Worried about Zika virus? While it’s not in Maryland yet, it is something for Marylanders to be aware of as the summer travel season approaches, according to Dr. Lisa Maragakis, senior director of infection prevention for The Johns Hopkins Health System.
Zika is a viral disease spread primarily by mosquitos, although it also has been shown to be sexually transmitted by men who are infected.
Symptoms include a rash, itchy eyes, and fever and can last several days to a week, according to the Centers for Disease Control and Prevention website. The main concern is for pregnant women and women actively trying to get pregnant because Zika can cause microcephaly, which is a serious birth defect of the brain, according to the CDC website.
“It’s not highly contagious person to person. It’s not like the concern of Ebola,” Maragakis says. “The virus itself is very mild. … 80 percent don’t even know they have it. … The real risk is the ever-increasing data that the virus itself causes devastating congenital abnormalities in babies of mothers who had the virus while pregnant.”
Here are a few things to be aware of about Zika:
- It is transmitted by two types of mosquito, the Aedes aegypti and the Aedes albopictus, neither of which are currently typical in Maryland, Maragakis says.
- At deadline, no cases of Zika had originated in the US. The only cases in the country were acquired in areas where there have been outbreaks, including northern South America, Central America, Puerto Rico, the U.S. Virgin Islands and the Caribbean. (For a full map see cdc.gov/zika.)
- Pregnant women or women attempting to get pregnant should consider delaying travel to affected regions.
- Men who have traveled to affected regions should take precautions to prevent transmitting the virus, especially to pregnant women or women attempting to get pregnant. It is unclear how long the infection lingers in the system and could last up to several weeks, Maragakis says.
- Pregnant women, those seeking to get pregnant and their partners who must travel to affected areas should take all measures to avoid mosquito bites, such as staying in urban areas, staying inside air conditioned buildings, wearing long sleeves and long pants, and using Environmental Protection Agency-registered insect repellent.

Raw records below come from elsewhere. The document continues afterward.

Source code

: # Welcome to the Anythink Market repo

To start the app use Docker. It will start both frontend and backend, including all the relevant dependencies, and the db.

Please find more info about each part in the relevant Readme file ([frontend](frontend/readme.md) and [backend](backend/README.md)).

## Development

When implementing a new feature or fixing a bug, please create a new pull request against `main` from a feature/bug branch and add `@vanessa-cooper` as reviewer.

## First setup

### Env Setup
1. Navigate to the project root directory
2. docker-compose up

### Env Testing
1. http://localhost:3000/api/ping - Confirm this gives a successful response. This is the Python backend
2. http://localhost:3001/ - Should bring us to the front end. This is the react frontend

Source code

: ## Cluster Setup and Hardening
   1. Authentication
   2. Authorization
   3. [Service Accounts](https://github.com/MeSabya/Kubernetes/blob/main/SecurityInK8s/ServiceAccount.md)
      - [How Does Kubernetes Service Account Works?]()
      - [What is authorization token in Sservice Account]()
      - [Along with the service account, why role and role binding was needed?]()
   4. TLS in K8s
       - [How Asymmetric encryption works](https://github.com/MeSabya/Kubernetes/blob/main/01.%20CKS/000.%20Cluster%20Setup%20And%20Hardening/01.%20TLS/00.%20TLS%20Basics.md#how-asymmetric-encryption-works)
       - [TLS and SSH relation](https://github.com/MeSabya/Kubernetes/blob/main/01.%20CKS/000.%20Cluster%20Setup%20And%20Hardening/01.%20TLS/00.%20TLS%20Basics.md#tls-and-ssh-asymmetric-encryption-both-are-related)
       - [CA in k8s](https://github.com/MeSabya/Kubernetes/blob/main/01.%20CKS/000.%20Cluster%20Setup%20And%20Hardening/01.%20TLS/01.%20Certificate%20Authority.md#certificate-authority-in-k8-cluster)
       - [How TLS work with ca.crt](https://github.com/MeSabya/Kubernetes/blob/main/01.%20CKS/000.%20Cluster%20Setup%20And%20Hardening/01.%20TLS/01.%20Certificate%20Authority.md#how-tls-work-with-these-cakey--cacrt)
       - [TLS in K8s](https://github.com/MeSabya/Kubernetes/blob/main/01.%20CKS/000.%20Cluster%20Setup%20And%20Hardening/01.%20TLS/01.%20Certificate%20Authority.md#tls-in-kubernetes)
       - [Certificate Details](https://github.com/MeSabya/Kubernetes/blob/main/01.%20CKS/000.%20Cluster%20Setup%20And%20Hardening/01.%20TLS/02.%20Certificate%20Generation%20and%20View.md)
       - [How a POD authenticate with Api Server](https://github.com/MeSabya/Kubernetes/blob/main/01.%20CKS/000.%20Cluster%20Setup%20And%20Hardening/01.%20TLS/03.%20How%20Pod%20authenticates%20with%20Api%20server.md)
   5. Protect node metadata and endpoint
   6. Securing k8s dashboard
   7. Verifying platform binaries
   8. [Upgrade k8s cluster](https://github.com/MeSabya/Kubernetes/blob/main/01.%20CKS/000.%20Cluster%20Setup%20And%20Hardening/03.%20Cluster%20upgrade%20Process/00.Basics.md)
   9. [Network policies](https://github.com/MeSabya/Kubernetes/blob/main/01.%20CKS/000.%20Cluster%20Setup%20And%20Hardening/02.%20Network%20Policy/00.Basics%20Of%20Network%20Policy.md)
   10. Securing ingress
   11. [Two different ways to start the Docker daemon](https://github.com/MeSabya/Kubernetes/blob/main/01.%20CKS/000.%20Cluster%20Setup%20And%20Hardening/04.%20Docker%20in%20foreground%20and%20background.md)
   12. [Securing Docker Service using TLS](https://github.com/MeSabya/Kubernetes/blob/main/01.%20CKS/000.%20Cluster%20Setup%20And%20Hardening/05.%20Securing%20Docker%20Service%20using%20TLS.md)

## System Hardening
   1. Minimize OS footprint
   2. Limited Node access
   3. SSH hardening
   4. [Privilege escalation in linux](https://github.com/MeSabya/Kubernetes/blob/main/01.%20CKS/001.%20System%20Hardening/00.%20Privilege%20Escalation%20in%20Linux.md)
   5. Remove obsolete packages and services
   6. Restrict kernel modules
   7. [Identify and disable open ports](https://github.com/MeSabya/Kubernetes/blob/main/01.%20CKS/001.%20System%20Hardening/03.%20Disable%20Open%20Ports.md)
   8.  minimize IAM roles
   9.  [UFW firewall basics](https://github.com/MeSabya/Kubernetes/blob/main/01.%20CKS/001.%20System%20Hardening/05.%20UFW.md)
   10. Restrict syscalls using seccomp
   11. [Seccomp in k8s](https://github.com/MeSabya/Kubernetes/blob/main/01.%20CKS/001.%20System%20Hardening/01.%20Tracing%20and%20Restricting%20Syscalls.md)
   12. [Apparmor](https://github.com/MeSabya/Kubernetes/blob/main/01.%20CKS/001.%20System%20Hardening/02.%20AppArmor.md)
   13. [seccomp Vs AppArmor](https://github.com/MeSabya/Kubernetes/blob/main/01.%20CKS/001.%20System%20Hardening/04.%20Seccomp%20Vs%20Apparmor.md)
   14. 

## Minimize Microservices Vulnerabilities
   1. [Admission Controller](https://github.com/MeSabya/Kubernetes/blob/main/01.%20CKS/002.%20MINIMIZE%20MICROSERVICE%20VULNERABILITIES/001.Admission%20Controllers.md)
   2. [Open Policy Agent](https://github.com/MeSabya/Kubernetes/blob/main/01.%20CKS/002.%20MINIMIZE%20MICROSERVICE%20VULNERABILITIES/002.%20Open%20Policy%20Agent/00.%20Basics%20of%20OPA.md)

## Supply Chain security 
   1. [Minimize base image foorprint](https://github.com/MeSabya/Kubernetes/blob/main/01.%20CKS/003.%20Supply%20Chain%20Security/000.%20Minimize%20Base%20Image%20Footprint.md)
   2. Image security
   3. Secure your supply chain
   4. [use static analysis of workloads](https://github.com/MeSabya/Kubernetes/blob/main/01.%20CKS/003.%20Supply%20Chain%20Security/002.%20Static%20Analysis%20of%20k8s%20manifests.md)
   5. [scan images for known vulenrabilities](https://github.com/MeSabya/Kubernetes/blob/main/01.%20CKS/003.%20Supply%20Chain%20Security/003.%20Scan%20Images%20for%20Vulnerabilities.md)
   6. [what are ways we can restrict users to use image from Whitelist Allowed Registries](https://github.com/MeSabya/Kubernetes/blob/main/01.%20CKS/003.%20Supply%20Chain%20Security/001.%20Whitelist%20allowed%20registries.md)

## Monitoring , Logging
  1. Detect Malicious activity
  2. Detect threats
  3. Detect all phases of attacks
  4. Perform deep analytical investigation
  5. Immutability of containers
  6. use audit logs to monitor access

Maragakis points out that there has not been an outbreak of a mosquito-borne illness in the United States in long time. This country has a number of protections against widespread infection, including well-sealed buildings and air conditioning, which helps limit the number of mosquito bites and, in turn, helps prevent an outbreak.
Though Maryland is not likely to see an outbreak of Zika, Marragakis still recommends doing everything possible to prevent mosquitos, including eliminating standing water and preventing bites with proper clothing and insect repellents.
“I can’t say it would never come here, but we haven’t seen any and there will be ongoing surveillance,” she says. “It’s much more likely to be an issue for Marylanders traveling on spring break or traveling for the summer.”